November 13, 2022

In early September, at the end of our trip to Santa Fe, New Mexico, we drove out to Bandelier National Monument. We’d last explored its ancient cliff dwellings and pueblo ruin two decades earlier, and we wanted to hike and see it again.

Bandelier National Monument

We took the scenic Pueblo Loop Trail, which winds through Frijoles Canyon and along tall cliffs of soft, volcanic rock called tuff. Late summer/early fall wildflowers were blooming along the trail.

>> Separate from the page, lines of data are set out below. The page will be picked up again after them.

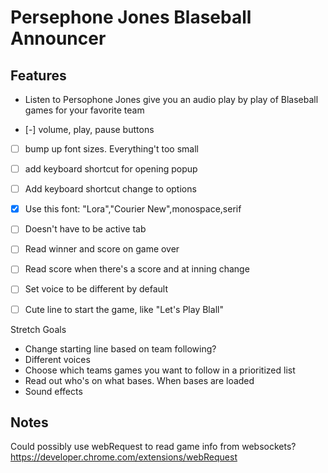 # Persephone Jones Blaseball Announcer

## Features

- Listen to Persophone Jones give you an audio play by play of Blaseball games for your favorite team

- [-] volume, play, pause buttons
- [ ] bump up font sizes. Everything't too small
- [ ] add keyboard shortcut for opening popup
- [ ] Add keyboard shortcut change to options
- [x] Use this font: "Lora","Courier New",monospace,serif
- [ ] Doesn't have to be active tab

- [ ] Read winner and score on game over
- [ ] Read score when there's a score and at inning change
- [ ] Set voice to be different by default
- [ ] Cute line to start the game, like "Let's Play Blall"

Stretch Goals

- Change starting line based on team following?
- Different voices
- Choose which teams games you want to follow in a prioritized list
- Read out who's on what bases. When bases are loaded
- Sound effects

## Notes

Could possibly use webRequest to read game info from websockets? https://developer.chrome.com/extensions/webRequest
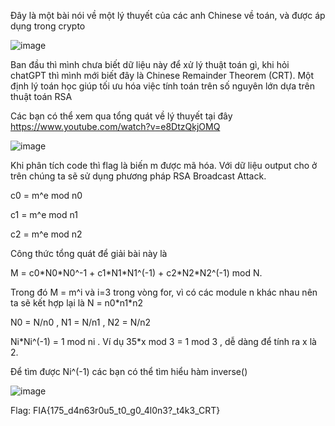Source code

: Đây là một bài nói về một lý thuyết của các anh Chinese về toán, và được áp dụng trong crypto

![image](https://github.com/user-attachments/assets/c36d6e1c-b716-4930-ab00-4c5f33a49ccc)

Ban đầu thì mình chưa biết dữ liệu này để xử lý thuật toán gì, khi hỏi chatGPT thì mình mới biết đây là Chinese Remainder Theorem (CRT). Một định lý toán học giúp tối ưu hóa việc tính toán trên số nguyên lớn dựa trên thuật toán RSA

Các bạn có thể xem qua tổng quát về lý thuyết tại đây https://www.youtube.com/watch?v=e8DtzQkjOMQ

![image](https://github.com/user-attachments/assets/4f29d7f5-72e9-484b-ae7d-5eaac7e8b9b5)

Khi phân tích code thì flag là biến m được mã hóa. Với dữ liệu output cho ở trên chúng ta sẽ sử dụng phương pháp RSA Broadcast Attack.


c0 = m^e mod n0

c1 = m^e mod n1

c2 = m^e mod n2

Công thức tổng quát để giải bài này là

M = c0\*N0\*N0^-1 + c1\*N1\*N1^(-1) + c2\*N2\*N2^(-1) mod N. 

Trong đó M = m^i và i=3 trong vòng for, vì có các module n khác nhau nên ta sẽ kết hợp lại là N = n0\*n1\*n2

N0 = N/n0 , N1 = N/n1 , N2 = N/n2

Ni\*Ni^(-1) = 1 mod ni . Ví dụ 35*x mod 3 = 1 mod 3 , dễ dàng để tính ra x là 2.

Để tìm được Ni^(-1) các bạn có thể tìm hiểu hàm inverse()

![image](https://github.com/user-attachments/assets/cdc9ef00-9286-4e09-a8e9-5700ccb72aa3)

Flag: FIA{175_d4n63r0u5_t0_g0_4l0n3?_t4k3_CRT}

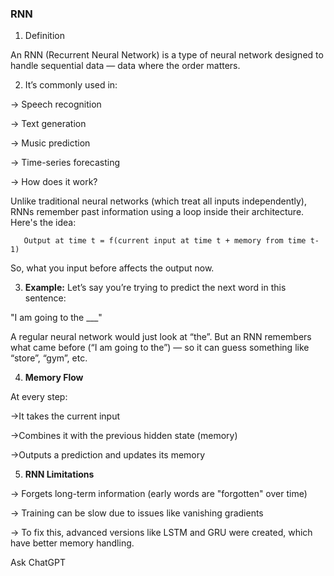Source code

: ### RNN ###

1. Definition

An RNN (Recurrent Neural Network) is a type of neural network designed to handle sequential data — data where the order matters.

2. It’s commonly used in:

-> Speech recognition

-> Text generation

->  Music prediction

-> Time-series forecasting

-> How does it work?


Unlike traditional neural networks (which treat all inputs independently), RNNs remember past information using a loop inside their architecture. Here's the idea:

       Output at time t = f(current input at time t + memory from time t-1)
So, what you input before affects the output now.

3.  **Example:**
Let’s say you’re trying to predict the next word in this sentence:

"I am going to the ___"

A regular neural network would just look at “the”.
But an RNN remembers what came before (“I am going to the”) — so it can guess something like “store”, “gym”, etc.

4.  **Memory Flow**
   
At every step:

->It takes the current input

->Combines it with the previous hidden state (memory)

->Outputs a prediction and updates its memory

5.  **RNN Limitations**
    
-> Forgets long-term information (early words are "forgotten" over time)

-> Training can be slow due to issues like vanishing gradients

-> To fix this, advanced versions like LSTM and GRU were created, which have better memory handling.










Ask ChatGPT

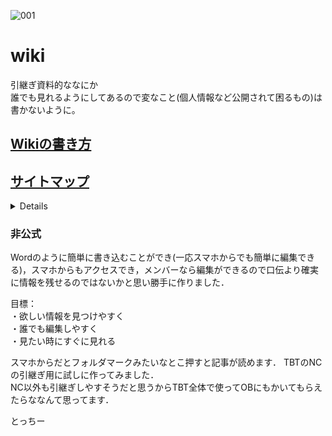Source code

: ![001](https://user-images.githubusercontent.com/103260061/162473624-96371ee1-522d-41cd-b4b8-7e6e2c49657b.png)
# wiki
引継ぎ資料的ななにか  
誰でも見れるようにしてあるので変なこと(個人情報など公開されて困るもの)は書かないように。

## [Wikiの書き方](Wiki/その他/Wikiの書き方.md)  
## [サイトマップ](Wiki) 
 
<details>
[翼班](Wiki/翼班)  
[FF班](Wiki/FF班)  
</details>


### 非公式

Wordのように簡単に書き込むことができ(一応スマホからでも簡単に編集できる)，スマホからもアクセスでき，メンバーなら編集ができるので口伝より確実に情報を残せるのではないかと思い勝手に作りました．

目標：  
・欲しい情報を見つけやすく  
・誰でも編集しやすく  
・見たい時にすぐに見れる  

スマホからだとフォルダマークみたいなとこ押すと記事が読めます．
TBTのNCの引継ぎ用に試しに作ってみました．  
NC以外も引継ぎしやすそうだと思うからTBT全体で使ってOBにもかいてもらえたらななんて思ってます．

とっちー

Frijoles Canyon is quietly scenic today, but approximately 800 years ago it was home to hundreds of indigenous people who farmed, hunted, foraged, and raised turkeys. They made homes and storage places in hollowed-out caves in the cliffs and built multi-story, stone-and-mud structures on the canyon floor. The park’s website offers this history:

“The Ancestral Pueblo people lived here from approximately 1150 CE to 1550 CE. They built homes carved from the volcanic tuff and planted crops in mesa top fields. Corn, beans, and squash were central to their diet, supplemented by native plants and meat from deer, rabbit, and squirrel. Domesticated turkeys were used for both their feathers and meat while dogs assisted in hunting and provided companionship. By 1550, the Ancestral Pueblo people had moved from this area to pueblos along the Rio Grande. After over 400 years the land here could no longer support the people and a severe drought added to what were already becoming difficult times.”

Today you can explore the canyon and even enter some of the caves at Bandelier, named for Adolph Bandelier, a 19th-century anthropologist whose work here drew attention to the importance of the site, eventually leading it to be preserved as a national monument.

Kivas

Along the trail to the cliffs you come across Big Kiva. A kiva is a circular, subterranean space for religious ceremonies or communal gatherings, accessed via a ladder in a roof made of posts and mud. The roof of Big Kiva is long gone, but the stone circle remains.

A smaller kiva has been excavated a little farther along the trail.

Ruins of stone block homes can be seen nearby.

According to signage, about 100 people may have lived in houses on the canyon floor, and another 400 in cavates (pronounced CAVE-eights), or carved-out caves, in the tall cliff along one side of the canyon. In the summer they farmed on the mesa atop the cliff. Imagine scrambling to the top of that to tend your crops!

Cavates

You’re allowed to enter the cavates that have ladders. A ranger told us that the native Puebloans would have made ladders out of a single pole with notches cut out for footholds, or by lashing wooden rungs to two poles. Can you imagine darting up a single-pole ladder to access your home, perhaps carrying an infant or food supplies? In all weather?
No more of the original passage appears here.